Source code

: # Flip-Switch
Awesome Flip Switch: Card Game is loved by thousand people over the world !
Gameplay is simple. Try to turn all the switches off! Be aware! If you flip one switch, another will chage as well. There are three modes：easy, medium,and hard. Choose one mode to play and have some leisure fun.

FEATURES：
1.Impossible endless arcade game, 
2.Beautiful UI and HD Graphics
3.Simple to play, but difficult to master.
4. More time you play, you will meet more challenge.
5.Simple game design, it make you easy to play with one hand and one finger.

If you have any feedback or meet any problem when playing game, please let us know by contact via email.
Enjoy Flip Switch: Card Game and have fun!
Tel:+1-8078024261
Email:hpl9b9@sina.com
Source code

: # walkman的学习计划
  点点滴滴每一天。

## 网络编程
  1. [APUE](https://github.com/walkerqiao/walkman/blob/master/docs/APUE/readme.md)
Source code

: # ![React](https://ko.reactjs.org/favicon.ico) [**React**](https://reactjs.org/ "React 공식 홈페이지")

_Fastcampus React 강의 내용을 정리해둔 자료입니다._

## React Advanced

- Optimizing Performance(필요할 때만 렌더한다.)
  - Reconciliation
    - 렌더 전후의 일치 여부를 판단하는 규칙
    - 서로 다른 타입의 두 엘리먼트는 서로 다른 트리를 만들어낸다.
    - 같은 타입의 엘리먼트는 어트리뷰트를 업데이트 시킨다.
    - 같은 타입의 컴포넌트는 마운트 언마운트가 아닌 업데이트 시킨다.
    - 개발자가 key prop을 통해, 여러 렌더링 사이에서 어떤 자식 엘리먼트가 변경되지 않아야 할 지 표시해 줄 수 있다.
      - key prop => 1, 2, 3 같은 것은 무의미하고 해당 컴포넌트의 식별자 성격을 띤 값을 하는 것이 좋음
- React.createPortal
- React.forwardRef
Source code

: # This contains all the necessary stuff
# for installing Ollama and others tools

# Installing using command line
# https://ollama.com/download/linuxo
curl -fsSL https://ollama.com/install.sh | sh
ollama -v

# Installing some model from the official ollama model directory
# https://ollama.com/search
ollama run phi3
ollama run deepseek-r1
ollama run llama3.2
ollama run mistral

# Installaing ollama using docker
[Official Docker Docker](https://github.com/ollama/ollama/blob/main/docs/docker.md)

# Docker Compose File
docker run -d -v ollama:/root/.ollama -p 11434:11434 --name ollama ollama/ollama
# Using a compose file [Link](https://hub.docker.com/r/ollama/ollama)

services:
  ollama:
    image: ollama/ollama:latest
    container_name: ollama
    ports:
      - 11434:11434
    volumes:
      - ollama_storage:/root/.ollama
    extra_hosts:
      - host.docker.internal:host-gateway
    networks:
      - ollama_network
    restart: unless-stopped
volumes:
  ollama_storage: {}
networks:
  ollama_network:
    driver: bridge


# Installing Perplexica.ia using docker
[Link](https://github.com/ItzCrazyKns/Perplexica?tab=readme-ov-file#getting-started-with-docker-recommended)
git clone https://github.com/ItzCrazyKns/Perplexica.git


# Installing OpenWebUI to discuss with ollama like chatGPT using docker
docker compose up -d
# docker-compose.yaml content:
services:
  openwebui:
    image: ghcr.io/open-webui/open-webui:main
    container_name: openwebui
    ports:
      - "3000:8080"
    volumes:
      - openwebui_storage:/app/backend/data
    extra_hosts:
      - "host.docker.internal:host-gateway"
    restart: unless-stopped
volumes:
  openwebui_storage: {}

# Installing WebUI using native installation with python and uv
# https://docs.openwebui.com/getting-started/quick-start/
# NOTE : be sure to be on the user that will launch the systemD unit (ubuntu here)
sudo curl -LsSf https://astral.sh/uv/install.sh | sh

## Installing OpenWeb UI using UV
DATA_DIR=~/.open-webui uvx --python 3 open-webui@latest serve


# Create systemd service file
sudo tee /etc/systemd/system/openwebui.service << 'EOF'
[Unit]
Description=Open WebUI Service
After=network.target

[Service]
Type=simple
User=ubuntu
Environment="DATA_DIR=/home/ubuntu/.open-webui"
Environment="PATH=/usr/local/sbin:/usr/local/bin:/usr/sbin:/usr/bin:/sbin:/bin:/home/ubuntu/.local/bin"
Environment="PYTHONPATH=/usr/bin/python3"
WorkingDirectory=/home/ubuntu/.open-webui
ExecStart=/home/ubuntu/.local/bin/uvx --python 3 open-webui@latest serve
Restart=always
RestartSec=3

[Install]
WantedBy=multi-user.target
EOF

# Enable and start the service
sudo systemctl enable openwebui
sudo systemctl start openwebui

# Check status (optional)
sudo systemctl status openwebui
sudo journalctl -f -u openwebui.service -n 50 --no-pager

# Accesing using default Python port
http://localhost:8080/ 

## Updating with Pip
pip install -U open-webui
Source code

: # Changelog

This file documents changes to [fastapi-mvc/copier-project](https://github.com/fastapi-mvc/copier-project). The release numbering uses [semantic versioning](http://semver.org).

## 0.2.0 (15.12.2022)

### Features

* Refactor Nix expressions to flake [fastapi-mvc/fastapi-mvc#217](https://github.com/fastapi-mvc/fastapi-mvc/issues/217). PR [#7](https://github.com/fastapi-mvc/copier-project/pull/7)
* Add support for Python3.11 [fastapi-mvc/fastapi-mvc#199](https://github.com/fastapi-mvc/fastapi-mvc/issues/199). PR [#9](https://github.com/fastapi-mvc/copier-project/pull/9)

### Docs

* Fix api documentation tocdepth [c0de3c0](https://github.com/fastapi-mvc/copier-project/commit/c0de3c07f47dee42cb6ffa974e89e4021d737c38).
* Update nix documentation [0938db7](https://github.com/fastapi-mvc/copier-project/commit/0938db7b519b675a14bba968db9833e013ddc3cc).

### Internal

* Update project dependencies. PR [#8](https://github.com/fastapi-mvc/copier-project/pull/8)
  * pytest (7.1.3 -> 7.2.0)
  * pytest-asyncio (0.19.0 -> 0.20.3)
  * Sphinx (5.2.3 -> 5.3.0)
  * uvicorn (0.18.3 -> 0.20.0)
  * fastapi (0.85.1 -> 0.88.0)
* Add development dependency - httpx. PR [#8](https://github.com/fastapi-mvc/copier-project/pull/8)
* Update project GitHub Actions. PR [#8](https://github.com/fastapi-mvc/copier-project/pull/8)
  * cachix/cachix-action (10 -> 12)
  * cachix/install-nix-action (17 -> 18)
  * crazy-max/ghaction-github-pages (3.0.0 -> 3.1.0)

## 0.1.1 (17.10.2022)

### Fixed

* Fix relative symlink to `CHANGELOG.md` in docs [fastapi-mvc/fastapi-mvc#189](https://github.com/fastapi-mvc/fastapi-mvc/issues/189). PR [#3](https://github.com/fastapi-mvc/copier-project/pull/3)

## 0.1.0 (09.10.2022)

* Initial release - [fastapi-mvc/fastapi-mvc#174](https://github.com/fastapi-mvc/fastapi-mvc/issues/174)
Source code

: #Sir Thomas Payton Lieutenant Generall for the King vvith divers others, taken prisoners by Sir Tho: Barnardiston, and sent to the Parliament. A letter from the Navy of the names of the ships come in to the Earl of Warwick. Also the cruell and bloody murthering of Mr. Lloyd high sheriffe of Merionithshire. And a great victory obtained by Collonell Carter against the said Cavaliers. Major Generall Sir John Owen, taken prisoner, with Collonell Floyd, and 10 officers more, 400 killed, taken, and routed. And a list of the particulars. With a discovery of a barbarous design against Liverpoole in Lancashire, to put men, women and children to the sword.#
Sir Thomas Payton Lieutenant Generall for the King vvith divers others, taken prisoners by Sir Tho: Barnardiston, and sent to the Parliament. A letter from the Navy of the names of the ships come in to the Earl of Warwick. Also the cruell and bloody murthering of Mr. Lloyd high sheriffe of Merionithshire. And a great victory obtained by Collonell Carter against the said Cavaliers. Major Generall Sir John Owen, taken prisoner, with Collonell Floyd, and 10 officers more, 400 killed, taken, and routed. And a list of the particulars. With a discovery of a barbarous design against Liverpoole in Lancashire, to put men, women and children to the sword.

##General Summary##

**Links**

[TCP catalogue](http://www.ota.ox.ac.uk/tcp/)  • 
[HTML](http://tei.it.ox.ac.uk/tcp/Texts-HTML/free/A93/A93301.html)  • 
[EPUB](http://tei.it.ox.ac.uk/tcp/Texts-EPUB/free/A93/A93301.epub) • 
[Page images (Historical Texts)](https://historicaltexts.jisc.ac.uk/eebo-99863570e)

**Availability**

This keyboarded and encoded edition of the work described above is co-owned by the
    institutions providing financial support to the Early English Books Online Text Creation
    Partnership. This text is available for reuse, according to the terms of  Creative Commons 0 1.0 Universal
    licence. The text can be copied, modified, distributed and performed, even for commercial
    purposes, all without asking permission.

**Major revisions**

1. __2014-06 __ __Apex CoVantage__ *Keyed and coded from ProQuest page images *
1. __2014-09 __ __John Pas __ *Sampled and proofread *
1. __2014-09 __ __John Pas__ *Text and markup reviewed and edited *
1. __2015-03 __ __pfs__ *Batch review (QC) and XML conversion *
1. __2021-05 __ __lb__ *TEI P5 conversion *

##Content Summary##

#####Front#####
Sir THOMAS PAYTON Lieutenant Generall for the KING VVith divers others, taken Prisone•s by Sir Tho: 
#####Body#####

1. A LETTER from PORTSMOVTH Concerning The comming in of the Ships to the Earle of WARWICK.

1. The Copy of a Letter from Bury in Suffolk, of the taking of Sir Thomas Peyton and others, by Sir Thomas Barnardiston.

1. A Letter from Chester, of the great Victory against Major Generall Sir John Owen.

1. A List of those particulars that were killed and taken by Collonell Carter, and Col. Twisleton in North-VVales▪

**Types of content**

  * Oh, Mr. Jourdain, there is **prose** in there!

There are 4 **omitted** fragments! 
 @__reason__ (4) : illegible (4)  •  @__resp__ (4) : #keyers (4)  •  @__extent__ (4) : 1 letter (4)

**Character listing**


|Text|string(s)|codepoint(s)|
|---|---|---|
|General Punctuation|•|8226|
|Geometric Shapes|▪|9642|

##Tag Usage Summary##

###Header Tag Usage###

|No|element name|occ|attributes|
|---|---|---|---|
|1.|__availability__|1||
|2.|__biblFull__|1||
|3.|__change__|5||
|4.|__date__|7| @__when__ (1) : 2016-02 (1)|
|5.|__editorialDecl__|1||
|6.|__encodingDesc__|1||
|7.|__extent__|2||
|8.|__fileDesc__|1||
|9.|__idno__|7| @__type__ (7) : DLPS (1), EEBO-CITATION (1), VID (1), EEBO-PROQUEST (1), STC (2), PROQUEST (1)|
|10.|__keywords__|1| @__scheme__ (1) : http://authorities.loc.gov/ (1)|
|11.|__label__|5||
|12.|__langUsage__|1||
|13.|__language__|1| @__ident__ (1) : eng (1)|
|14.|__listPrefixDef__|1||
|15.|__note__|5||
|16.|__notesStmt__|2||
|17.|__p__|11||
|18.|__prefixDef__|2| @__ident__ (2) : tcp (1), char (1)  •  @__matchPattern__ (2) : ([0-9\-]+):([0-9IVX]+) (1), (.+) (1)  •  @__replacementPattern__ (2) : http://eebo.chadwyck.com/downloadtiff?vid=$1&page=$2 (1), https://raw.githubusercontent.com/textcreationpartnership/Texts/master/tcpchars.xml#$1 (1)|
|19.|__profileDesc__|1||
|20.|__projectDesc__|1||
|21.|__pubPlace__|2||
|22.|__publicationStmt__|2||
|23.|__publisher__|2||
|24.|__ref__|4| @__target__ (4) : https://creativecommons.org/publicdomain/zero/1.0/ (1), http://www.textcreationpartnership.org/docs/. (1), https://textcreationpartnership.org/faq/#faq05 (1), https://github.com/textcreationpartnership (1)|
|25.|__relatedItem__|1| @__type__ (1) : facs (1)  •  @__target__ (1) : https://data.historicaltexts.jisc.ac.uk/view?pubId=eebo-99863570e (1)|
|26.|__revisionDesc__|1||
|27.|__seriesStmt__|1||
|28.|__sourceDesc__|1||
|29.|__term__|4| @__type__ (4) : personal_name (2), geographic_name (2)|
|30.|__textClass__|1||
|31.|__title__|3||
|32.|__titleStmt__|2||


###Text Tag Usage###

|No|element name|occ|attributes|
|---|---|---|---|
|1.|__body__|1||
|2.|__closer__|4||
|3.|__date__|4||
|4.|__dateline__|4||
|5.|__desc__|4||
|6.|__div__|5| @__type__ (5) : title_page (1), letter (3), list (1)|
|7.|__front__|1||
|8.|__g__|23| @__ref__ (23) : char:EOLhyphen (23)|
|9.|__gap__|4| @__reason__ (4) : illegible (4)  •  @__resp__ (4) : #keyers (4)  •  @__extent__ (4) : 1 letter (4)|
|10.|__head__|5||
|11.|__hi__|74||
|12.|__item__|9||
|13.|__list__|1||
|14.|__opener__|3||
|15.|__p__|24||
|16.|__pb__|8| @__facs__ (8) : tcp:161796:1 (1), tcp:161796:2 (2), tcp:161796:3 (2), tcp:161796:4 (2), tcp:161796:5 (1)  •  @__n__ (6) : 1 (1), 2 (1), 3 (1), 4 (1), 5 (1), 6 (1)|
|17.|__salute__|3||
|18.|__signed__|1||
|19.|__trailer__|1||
————————
▶ BRIEF
Wherever the word "release" appears in the records above, copy that line.

▶ WRITTEN SOLUTION
This file documents changes to [fastapi-mvc/copier-project](https://github.com/fastapi-mvc/copier-project). The release numbering uses [semantic versioning](http://semver.org).
* Initial release - [fastapi-mvc/fastapi-mvc#174](https://github.com/fastapi-mvc/fastapi-mvc/issues/174)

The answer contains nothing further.